[Opening Material supplied section]

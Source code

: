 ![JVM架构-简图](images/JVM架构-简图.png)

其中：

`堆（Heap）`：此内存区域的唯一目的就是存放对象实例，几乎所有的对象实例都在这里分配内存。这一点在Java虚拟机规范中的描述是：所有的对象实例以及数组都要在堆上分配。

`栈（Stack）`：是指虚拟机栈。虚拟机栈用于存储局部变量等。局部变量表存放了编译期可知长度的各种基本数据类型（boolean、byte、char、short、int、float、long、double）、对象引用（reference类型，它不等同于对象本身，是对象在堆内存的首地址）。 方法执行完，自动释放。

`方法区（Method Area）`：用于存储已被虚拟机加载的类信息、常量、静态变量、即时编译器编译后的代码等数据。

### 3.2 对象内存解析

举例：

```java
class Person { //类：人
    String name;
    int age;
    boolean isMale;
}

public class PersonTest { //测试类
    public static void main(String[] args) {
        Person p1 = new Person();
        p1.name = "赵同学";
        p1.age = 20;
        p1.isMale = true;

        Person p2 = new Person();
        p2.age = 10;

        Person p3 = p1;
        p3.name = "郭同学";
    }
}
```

[Closing Material supplied section]
[Opening Material supplied section]

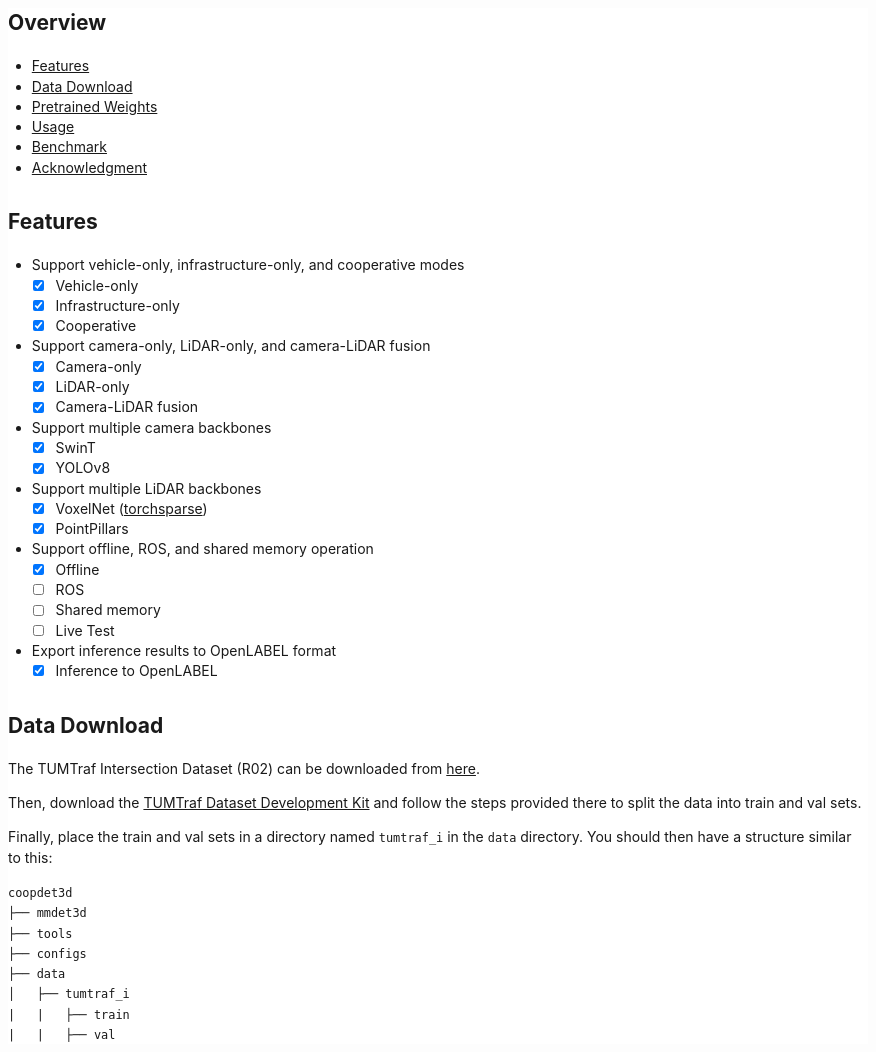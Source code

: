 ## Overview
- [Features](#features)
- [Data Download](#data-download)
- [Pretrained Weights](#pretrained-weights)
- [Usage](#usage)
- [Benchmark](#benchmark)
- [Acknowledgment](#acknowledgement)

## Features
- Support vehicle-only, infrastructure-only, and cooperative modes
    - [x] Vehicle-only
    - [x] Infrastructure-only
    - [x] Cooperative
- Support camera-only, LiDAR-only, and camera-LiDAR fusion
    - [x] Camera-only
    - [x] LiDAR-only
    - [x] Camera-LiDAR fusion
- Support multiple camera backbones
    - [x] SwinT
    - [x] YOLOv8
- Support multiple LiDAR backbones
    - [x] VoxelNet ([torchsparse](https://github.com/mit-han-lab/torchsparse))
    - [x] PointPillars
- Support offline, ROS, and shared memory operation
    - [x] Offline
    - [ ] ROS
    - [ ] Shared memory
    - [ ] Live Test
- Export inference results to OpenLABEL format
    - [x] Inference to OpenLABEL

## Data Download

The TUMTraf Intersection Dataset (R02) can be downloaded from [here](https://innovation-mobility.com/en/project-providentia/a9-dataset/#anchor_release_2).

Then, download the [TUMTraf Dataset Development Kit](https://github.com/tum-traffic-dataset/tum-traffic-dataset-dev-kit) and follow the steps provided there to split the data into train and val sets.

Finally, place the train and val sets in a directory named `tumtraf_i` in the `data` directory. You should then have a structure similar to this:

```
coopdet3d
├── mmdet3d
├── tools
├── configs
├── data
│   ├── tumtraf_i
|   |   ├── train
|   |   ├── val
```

[Closing Material supplied section]
[Opening Material supplied section]

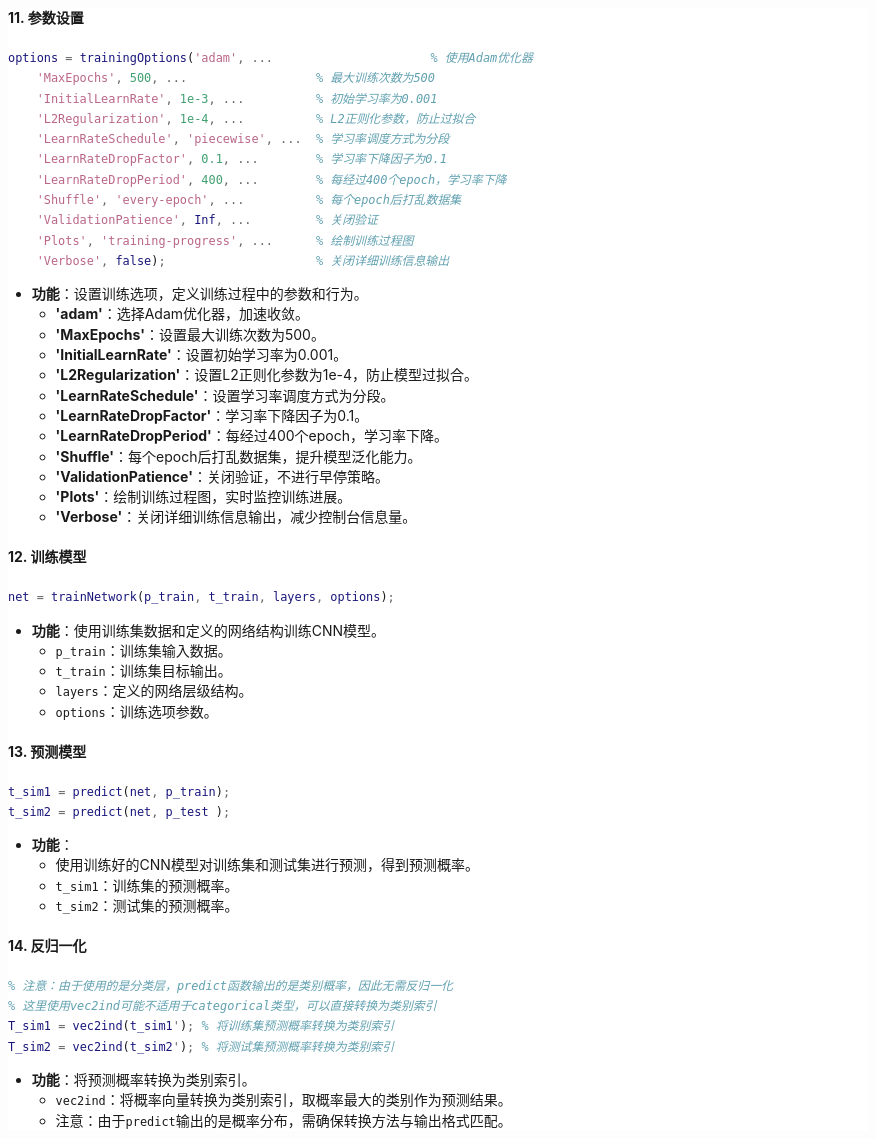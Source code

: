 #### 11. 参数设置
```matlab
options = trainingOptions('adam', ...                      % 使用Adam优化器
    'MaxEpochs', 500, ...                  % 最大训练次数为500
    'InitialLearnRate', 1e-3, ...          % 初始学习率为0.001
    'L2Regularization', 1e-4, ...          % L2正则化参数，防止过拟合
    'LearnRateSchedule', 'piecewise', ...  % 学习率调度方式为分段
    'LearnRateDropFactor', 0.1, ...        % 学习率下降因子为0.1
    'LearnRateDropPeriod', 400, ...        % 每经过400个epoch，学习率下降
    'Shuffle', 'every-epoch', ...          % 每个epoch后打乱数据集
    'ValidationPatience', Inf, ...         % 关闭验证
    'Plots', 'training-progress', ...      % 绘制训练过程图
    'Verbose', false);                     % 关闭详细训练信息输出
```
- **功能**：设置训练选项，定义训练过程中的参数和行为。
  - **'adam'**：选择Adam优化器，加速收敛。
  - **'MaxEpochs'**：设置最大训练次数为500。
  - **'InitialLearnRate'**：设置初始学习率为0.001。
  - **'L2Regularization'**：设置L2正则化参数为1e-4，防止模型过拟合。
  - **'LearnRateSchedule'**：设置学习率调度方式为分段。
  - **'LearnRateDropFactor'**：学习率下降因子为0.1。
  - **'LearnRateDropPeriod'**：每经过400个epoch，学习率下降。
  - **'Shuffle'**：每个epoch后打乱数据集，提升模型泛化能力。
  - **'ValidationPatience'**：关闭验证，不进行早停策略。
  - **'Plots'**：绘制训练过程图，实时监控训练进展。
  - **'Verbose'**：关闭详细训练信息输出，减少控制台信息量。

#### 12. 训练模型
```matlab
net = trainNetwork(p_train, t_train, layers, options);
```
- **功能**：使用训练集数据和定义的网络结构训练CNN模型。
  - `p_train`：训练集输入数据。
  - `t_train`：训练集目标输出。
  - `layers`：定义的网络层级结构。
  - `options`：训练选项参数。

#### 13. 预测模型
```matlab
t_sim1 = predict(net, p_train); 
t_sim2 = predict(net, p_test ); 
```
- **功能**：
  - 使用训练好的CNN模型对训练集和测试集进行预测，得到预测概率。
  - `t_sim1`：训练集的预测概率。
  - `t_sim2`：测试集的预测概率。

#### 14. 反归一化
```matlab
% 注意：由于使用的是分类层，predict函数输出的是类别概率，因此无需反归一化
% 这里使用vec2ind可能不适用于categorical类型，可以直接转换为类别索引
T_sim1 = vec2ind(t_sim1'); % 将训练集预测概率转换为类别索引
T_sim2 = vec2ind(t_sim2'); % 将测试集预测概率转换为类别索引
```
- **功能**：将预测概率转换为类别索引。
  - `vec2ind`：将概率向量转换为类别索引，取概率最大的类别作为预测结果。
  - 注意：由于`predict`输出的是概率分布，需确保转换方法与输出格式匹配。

[Closing Material supplied section]

- [Activity]:
From the listing above, output exactly the run of lines that starts with the line containing "- Support camera-only, LiDAR-only, and" and ends with the line containing "- Export inference".

- [Finished exercise]:
- Support camera-only, LiDAR-only, and camera-LiDAR fusion
    - [x] Camera-only
    - [x] LiDAR-only
    - [x] Camera-LiDAR fusion
- Support multiple camera backbones
    - [x] SwinT
    - [x] YOLOv8
- Support multiple LiDAR backbones
    - [x] VoxelNet ([torchsparse](https://github.com/mit-han-lab/torchsparse))
    - [x] PointPillars
- Support offline, ROS, and shared memory operation
    - [x] Offline
    - [ ] ROS
    - [ ] Shared memory
    - [ ] Live Test
- Export inference results to OpenLABEL format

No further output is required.